EXERCISE DIRECTIONS >> Determine which lines of the records include the word "example", and copy them.

PROVIDED RECORDS >>
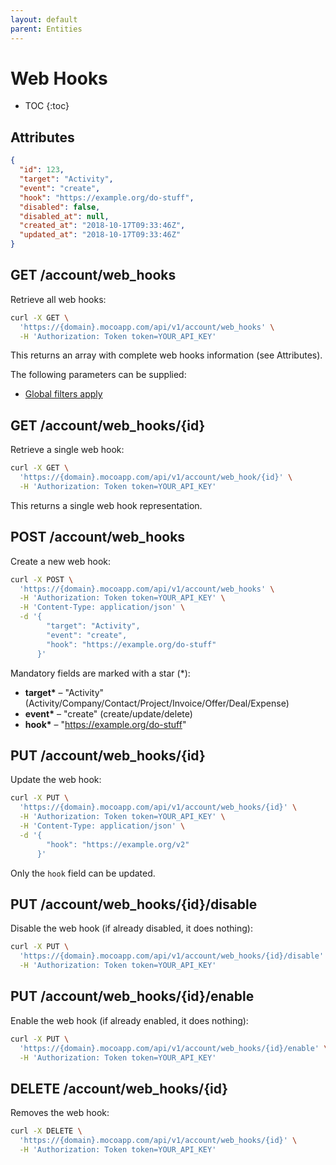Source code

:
 ```yaml
---
layout: default
parent: Entities
---
```


# Web Hooks

- TOC
{:toc}

## Attributes

```json
{
  "id": 123,
  "target": "Activity",
  "event": "create",
  "hook": "https://example.org/do-stuff",
  "disabled": false,
  "disabled_at": null,
  "created_at": "2018-10-17T09:33:46Z",
  "updated_at": "2018-10-17T09:33:46Z"
}
```

## GET /account/web_hooks

Retrieve all web hooks:

```bash
curl -X GET \
  'https://{domain}.mocoapp.com/api/v1/account/web_hooks' \
  -H 'Authorization: Token token=YOUR_API_KEY'
```

This returns an array with complete web hooks information (see Attributes).

The following parameters can be supplied:

- [Global filters apply](../entities#global-filters)

## GET /account/web_hooks/{id}

Retrieve a single web hook:

```bash
curl -X GET \
  'https://{domain}.mocoapp.com/api/v1/account/web_hook/{id}' \
  -H 'Authorization: Token token=YOUR_API_KEY'
```

This returns a single web hook representation.

## POST /account/web_hooks

Create a new web hook:

```bash
curl -X POST \
  'https://{domain}.mocoapp.com/api/v1/account/web_hooks' \
  -H 'Authorization: Token token=YOUR_API_KEY' \
  -H 'Content-Type: application/json' \
  -d '{
        "target": "Activity",
        "event": "create",
        "hook": "https://example.org/do-stuff"
      }'
```

Mandatory fields are marked with a star (\*):

- **target\*** – "Activity" (Activity/Company/Contact/Project/Invoice/Offer/Deal/Expense)
- **event\*** – "create" (create/update/delete)
- **hook\*** – "https://example.org/do-stuff"

## PUT /account/web_hooks/{id}

Update the web hook:

```bash
curl -X PUT \
  'https://{domain}.mocoapp.com/api/v1/account/web_hooks/{id}' \
  -H 'Authorization: Token token=YOUR_API_KEY' \
  -H 'Content-Type: application/json' \
  -d '{
        "hook": "https://example.org/v2"
      }'
```

Only the `hook` field can be updated.

## PUT /account/web_hooks/{id}/disable

Disable the web hook (if already disabled, it does nothing):

```bash
curl -X PUT \
  'https://{domain}.mocoapp.com/api/v1/account/web_hooks/{id}/disable' \
  -H 'Authorization: Token token=YOUR_API_KEY'
```

## PUT /account/web_hooks/{id}/enable

Enable the web hook (if already enabled, it does nothing):

```bash
curl -X PUT \
  'https://{domain}.mocoapp.com/api/v1/account/web_hooks/{id}/enable' \
  -H 'Authorization: Token token=YOUR_API_KEY'
```

## DELETE /account/web_hooks/{id}

Removes the web hook:

```bash
curl -X DELETE \
  'https://{domain}.mocoapp.com/api/v1/account/web_hooks/{id}' \
  -H 'Authorization: Token token=YOUR_API_KEY'
```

TASK RESPONSE >>
  "hook": "https://example.org/do-stuff",
        "hook": "https://example.org/do-stuff"
- **hook\*** – "https://example.org/do-stuff"
        "hook": "https://example.org/v2"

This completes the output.